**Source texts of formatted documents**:
·····
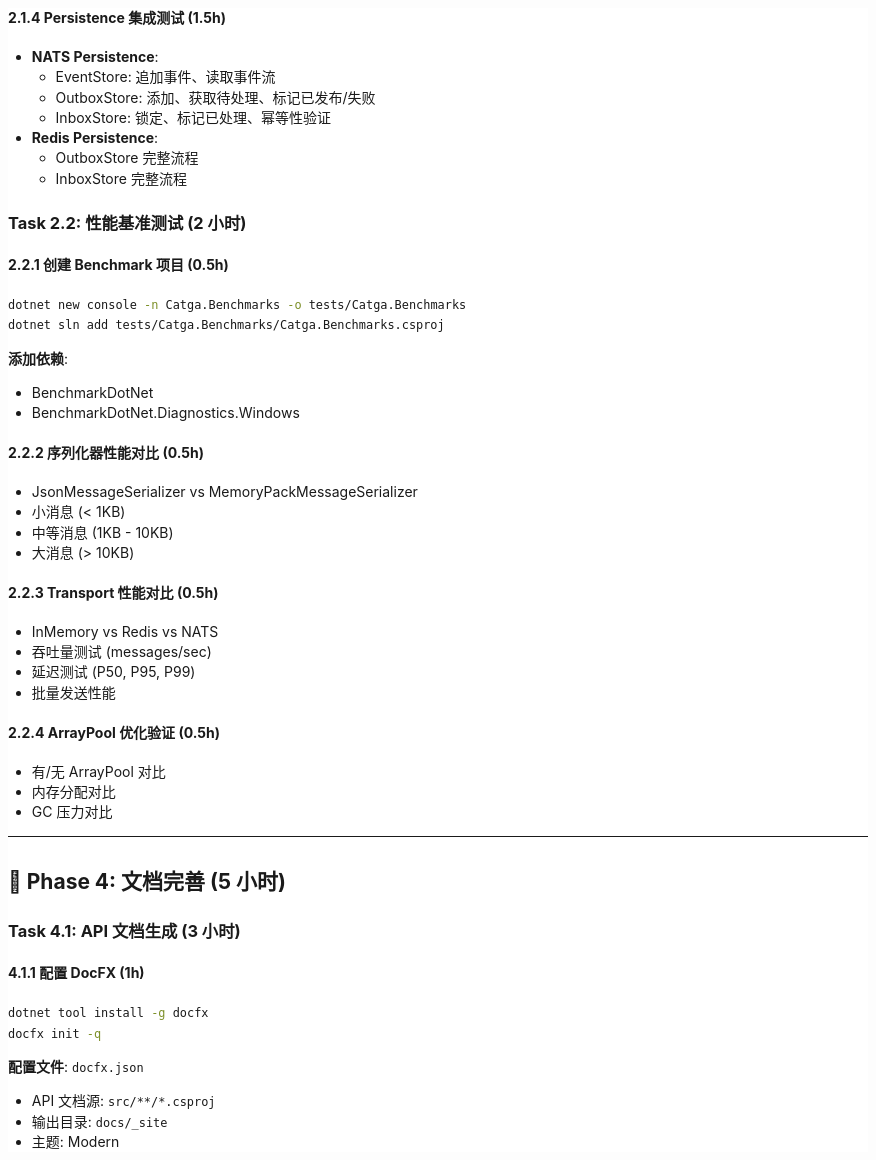 #### 2.1.4 Persistence 集成测试 (1.5h)
- **NATS Persistence**:
  - EventStore: 追加事件、读取事件流
  - OutboxStore: 添加、获取待处理、标记已发布/失败
  - InboxStore: 锁定、标记已处理、幂等性验证
- **Redis Persistence**:
  - OutboxStore 完整流程
  - InboxStore 完整流程

### Task 2.2: 性能基准测试 (2 小时)

#### 2.2.1 创建 Benchmark 项目 (0.5h)
```bash
dotnet new console -n Catga.Benchmarks -o tests/Catga.Benchmarks
dotnet sln add tests/Catga.Benchmarks/Catga.Benchmarks.csproj
```

**添加依赖**:
- BenchmarkDotNet
- BenchmarkDotNet.Diagnostics.Windows

#### 2.2.2 序列化器性能对比 (0.5h)
- JsonMessageSerializer vs MemoryPackMessageSerializer
- 小消息 (< 1KB)
- 中等消息 (1KB - 10KB)
- 大消息 (> 10KB)

#### 2.2.3 Transport 性能对比 (0.5h)
- InMemory vs Redis vs NATS
- 吞吐量测试 (messages/sec)
- 延迟测试 (P50, P95, P99)
- 批量发送性能

#### 2.2.4 ArrayPool 优化验证 (0.5h)
- 有/无 ArrayPool 对比
- 内存分配对比
- GC 压力对比

---

## 🎯 Phase 4: 文档完善 (5 小时)

### Task 4.1: API 文档生成 (3 小时)

#### 4.1.1 配置 DocFX (1h)
```bash
dotnet tool install -g docfx
docfx init -q
```

**配置文件**: `docfx.json`
- API 文档源: `src/**/*.csproj`
- 输出目录: `docs/_site`
- 主题: Modern
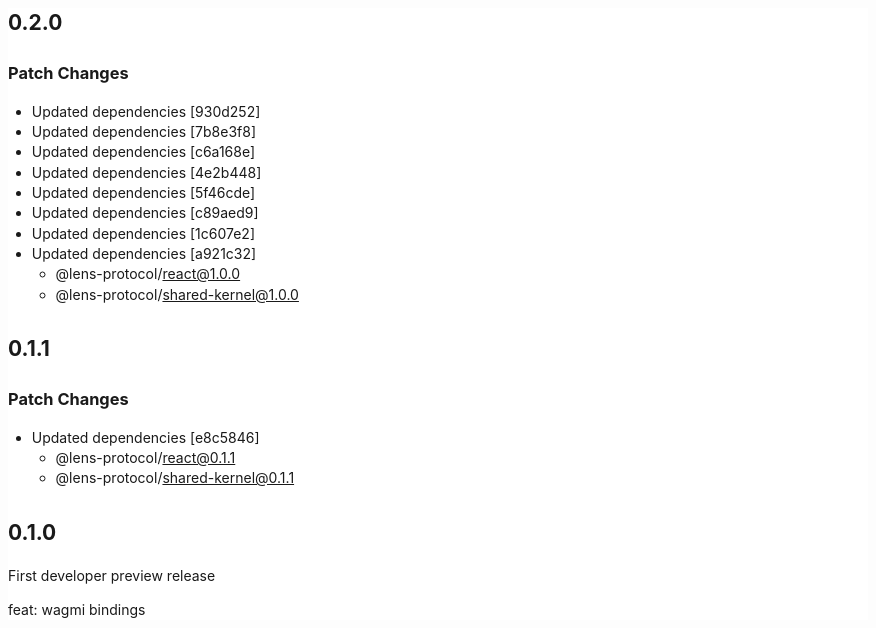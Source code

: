 ## 0.2.0

### Patch Changes

- Updated dependencies [930d252]
- Updated dependencies [7b8e3f8]
- Updated dependencies [c6a168e]
- Updated dependencies [4e2b448]
- Updated dependencies [5f46cde]
- Updated dependencies [c89aed9]
- Updated dependencies [1c607e2]
- Updated dependencies [a921c32]
  - @lens-protocol/react@1.0.0
  - @lens-protocol/shared-kernel@1.0.0

## 0.1.1

### Patch Changes

- Updated dependencies [e8c5846]
  - @lens-protocol/react@0.1.1
  - @lens-protocol/shared-kernel@0.1.1

## 0.1.0

First developer preview release

feat: wagmi bindings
·····
**INSTRUCTIONS FOR THE TASK**:
Show the lines of the records that contain the word "tests".

**RESULT**:
dotnet new console -n Catga.Benchmarks -o tests/Catga.Benchmarks
dotnet sln add tests/Catga.Benchmarks/Catga.Benchmarks.csproj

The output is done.